BAND BARU? Secara pemunculan album memang iya. Tapi kalau lihat sejarahnya sih tidak. Band yang digelar dengan nama Ungu (kenapa bukan merah, kuning, atau hijau ya?), ini lahir tahun 1996.
Meski sempat lolos dalam kompilasi KLIK! dibawah Warner Music, mereka toh harus berlapang dada tak masuk band yang ‘direstui’ untuk dibuatkan album. Kalau akhirnya mereka merilis album yang diberi titel LAGUKU dibawah recording lain, paling tidak membuktikan mereka mampu membuat sebuah kemasan musik yang ‘layak jual’.
Karbitan? Buat Ungu stempel itu jelas nggak pantas. Personilnya cukup punya jam terbang yang tinggi. Makky (bass) pernah malang melintang main band di Amerika, juga sempat membantu beberapa musisi di tanah air. Rowman sempat gabung sebagai drumer Garux Band. Enda (gitar), juga sempat menjadi additional di beberapa band. Pasha, mungkin tergolong yang jam terbangnya ‘lumayan’ maklumlah, vokalis berkulit putih ini sebelumnya sudah sibuk jadi bintang iklan.
Bicara soal album Laguku memang langsung menunjukan karakter band ini. Dari segi teknik dan aransemen, musik mereka terbilang digarap cukup rapi. Hampir semua lagu memiliki grafik yang baik, yang bergerak perlahan dari bawah ke puncak dan turun dengan dramatis. Pemakaian instrumen musik yang tidak terlalu banyak masih mampu menghasilkan aransemen yang kaya variasi dan berkesan penuh. Kalau tambahan string section, sepertinya memang jadi gejala umum. Untung saja, Sawung Jabo bisa mengolahnya dengan manis (coba simak tembang pamungkas, Laguku).
Lagu andalannya Bayang Semu yang disajikan dengan beat ¾ diusung sebagai pembuka gebrakan mereka. Lagu ini terbilang easy listening (apalagi kemudian jadi theme song sebuah sinetron remaja -red). Pertimbangannya tentu saja pasar. Padahal, lagu-lagu dengan beat ini cenderung terdengar mirip satu sama lain. Namun untungnya, Ungu cukup cerdik mengakalinya. Ketukan dramnya dikombinasikan dengan ritmik yang sederhana pada verse serta beat yang lebih ramai pada chorus-nya. Hasilnya, ya sedikit bedalah dibanding yang lain.
Lagu lain yang langsung mengilik telinga kita adalah Terang. Ketukan dramnya dikombinasikan dengan ritmik yang sederhana pada verse serta beat yang lebih ramai pada chorus-nya. Hasilnya, ya sedikit bedalah dibanding yang lain.

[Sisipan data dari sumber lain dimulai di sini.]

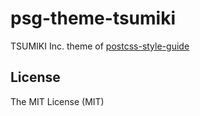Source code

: # psg-theme-tsumiki

TSUMIKI Inc. theme of [postcss-style-guide](https://github.com/morishitter/postcss-style-guide)

## License

The MIT License (MIT)
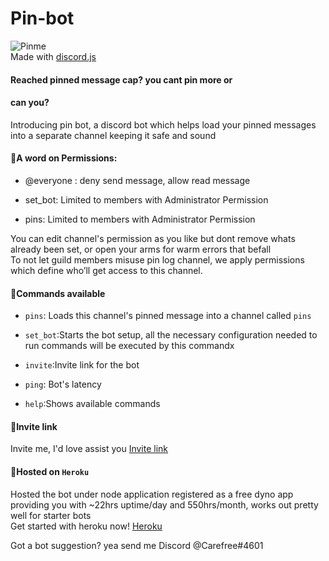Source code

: # Pin-bot
![Pinme](https://media.discordapp.net/attachments/716902525374038027/719413952366247966/Pin-me-removebg-preview.png?)
<br>Made with [discord.js](https://discord.js.org/#/)<br>
#### Reached pinned message cap? you cant pin more or<br>
#### can you?<br>
Introducing pin bot, a discord bot which helps load your pinned messages into a separate channel keeping it safe and sound
#### :mega:A word on Permissions:

- @everyone : deny send message, allow read message<br>

- set_bot: Limited to members with Administrator Permission<br>

- pins: Limited to members with Administrator Permission<br>

You can edit channel's permission as you like but dont remove whats already been set, or open your
arms for warm errors that befall<br>
To not let guild members misuse pin log channel, we apply permissions which define who’ll get access to this channel.

#### :mega:Commands available

- ``pins``: Loads this channel's pinned message into a channel called ``pins``

- ``set_bot``:Starts the bot setup, all the necessary configuration needed to run commands will be executed by this commandx

- ``invite``:Invite link for the bot

- ``ping``: Bot's latency

- ``help``:Shows available commands


#### :mega:Invite link
Invite me, I'd love assist you [Invite link](https://discordapp.com/api/oauth2/authorize?client_id=558284533326413836&permissions=1543892209&scope=bot)<br>

#### :mega:Hosted on ``Heroku``
Hosted the bot under node application registered as a free dyno app providing you with ~22hrs uptime/day and 550hrs/month, works out pretty well for starter bots<br>
Get started with heroku now! [Heroku](https://dashboard.heroku.com/)<br>

Got a bot suggestion? yea send me Discord @Carefree#4601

Vokalisnya potensial untuk jadi vokalis besar, apalagi kalau dia bisa mengembangkan gaya dan pakemnya supaya lebih definitif. Soalnya, gaya bernyanyinya yang sekarang masih belum memperlihatkan eksistensinya sebagai vokalis yang mandiri. Apalagi, di beberapa bagian, cara bernyanyi Pasha terkadang kurang mencapai pitch.
Tidak hanya itu, aransemen vokal latarnya pun terdengar digarap kurang serius. Padahal jika mereka mau sedikit bekerja lebih keras dalam urusan aransemen vokal latar, mungkin kesan kesederhanaan itu bisa dikurangi dan malah kesan mahal dan megahlah yang bisa dimunculkan.

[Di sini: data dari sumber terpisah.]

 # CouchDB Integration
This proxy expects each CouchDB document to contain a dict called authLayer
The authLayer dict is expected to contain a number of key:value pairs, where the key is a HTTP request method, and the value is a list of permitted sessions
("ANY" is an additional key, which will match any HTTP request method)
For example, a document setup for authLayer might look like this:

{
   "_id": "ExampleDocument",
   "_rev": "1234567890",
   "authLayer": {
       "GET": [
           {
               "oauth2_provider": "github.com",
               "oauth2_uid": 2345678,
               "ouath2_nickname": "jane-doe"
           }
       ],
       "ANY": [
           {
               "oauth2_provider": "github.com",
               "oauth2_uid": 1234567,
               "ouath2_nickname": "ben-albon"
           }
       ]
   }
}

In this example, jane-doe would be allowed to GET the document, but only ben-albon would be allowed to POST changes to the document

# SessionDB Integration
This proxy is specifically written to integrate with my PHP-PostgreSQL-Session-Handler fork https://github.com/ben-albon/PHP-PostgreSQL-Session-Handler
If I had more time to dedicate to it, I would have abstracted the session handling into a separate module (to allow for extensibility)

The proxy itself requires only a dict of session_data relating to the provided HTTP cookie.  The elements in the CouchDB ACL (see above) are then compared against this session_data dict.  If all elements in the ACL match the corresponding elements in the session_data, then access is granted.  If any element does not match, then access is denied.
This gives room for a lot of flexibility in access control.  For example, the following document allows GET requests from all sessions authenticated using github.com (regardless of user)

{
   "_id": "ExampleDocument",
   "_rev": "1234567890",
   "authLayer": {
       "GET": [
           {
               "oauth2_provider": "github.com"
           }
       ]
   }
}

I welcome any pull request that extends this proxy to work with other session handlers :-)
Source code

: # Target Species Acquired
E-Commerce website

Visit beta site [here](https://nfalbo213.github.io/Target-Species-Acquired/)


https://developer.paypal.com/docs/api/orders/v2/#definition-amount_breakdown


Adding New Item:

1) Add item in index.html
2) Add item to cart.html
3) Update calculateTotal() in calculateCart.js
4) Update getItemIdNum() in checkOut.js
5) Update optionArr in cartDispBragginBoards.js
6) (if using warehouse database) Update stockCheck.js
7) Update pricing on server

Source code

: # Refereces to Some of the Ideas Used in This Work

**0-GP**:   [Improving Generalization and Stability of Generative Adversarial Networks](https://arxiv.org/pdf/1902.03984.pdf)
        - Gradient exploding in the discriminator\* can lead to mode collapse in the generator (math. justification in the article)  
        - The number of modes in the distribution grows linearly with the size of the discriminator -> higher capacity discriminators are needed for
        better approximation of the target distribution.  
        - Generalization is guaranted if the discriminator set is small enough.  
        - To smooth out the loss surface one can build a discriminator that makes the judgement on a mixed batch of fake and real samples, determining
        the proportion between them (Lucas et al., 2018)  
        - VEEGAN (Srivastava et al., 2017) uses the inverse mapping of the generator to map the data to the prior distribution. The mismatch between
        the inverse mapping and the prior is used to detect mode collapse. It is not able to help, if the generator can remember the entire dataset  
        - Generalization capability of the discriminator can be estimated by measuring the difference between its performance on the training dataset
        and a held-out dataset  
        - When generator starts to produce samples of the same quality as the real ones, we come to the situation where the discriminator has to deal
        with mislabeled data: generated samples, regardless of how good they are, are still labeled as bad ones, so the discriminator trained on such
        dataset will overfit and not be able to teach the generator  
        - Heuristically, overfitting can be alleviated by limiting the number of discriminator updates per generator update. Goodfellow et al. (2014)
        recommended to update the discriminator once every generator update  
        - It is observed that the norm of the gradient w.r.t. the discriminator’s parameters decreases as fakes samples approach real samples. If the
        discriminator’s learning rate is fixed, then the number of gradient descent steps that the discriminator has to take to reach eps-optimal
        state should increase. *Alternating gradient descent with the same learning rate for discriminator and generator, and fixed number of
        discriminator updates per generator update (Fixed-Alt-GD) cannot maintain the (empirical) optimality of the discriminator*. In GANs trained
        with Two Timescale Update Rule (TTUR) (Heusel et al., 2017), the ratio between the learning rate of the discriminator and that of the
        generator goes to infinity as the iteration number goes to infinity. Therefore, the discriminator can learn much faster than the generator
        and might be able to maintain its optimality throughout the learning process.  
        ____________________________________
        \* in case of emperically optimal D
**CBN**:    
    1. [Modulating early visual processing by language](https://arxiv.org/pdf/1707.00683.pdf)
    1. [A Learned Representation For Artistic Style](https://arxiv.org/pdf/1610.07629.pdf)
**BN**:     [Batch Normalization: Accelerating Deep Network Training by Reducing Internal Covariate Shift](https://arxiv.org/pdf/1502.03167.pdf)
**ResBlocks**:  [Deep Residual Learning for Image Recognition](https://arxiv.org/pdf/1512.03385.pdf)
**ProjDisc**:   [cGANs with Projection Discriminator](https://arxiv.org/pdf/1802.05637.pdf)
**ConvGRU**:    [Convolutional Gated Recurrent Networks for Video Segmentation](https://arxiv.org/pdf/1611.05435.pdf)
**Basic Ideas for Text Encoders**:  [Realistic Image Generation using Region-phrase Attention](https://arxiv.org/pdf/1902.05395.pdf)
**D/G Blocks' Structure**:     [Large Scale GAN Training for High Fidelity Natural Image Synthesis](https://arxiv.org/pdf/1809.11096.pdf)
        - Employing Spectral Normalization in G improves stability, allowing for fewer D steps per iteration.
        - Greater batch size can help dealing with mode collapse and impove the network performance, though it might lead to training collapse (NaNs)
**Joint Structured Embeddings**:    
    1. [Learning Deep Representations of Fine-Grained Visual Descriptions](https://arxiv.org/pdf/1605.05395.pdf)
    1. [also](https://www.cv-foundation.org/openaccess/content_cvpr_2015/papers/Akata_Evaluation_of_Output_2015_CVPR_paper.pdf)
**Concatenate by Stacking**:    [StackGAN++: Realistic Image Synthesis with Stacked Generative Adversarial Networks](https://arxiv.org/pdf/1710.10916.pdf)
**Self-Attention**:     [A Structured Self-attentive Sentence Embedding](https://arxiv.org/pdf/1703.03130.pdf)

Kelihatannya, secara keseluruhan, Ungu berusaha untuk menampilkan musik yang sederhana, mudah dicerna, dan tidak (terlalu) distortif. Namun secara aransemen, album perdana Ungu ini terkesan rapat dan penuh.

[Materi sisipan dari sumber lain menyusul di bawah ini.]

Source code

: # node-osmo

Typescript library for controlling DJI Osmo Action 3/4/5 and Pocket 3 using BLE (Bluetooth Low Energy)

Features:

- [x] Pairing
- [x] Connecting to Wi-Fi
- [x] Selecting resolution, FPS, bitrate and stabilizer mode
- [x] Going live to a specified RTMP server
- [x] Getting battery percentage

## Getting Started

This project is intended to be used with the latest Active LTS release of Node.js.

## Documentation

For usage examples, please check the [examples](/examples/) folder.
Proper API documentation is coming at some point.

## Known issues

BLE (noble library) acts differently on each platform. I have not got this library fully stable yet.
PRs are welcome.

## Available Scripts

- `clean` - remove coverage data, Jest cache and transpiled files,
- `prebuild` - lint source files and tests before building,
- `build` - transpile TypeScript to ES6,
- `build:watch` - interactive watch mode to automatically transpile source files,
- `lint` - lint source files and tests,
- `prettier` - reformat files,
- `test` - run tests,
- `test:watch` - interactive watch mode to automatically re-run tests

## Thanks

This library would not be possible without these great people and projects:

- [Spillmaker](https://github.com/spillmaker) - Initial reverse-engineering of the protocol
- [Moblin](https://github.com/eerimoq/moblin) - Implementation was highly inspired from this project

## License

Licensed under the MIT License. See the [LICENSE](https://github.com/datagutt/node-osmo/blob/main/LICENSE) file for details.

lagu yang jadi titel album Laguku menjadi lagu pamungkas. Tembang ini dimainkan dengan tempo low medium. Tambahan string memang membuat lagu ini terkesan lebih "dramatis dan melankolik". Tapi pilihan lagu ini menjad single kedua (apalagi lagu kalem cenderung lebih mudah diterima pasar -red) sebenarnya tak terlalu tepat. Penulis lebih menjagokan Terang. Entah kalau pertimbangannya untuk menaikkan ‘oplah’ kaset. Tapi materi lagunya sih tak mengumbar ‘kemanisan’ melulu.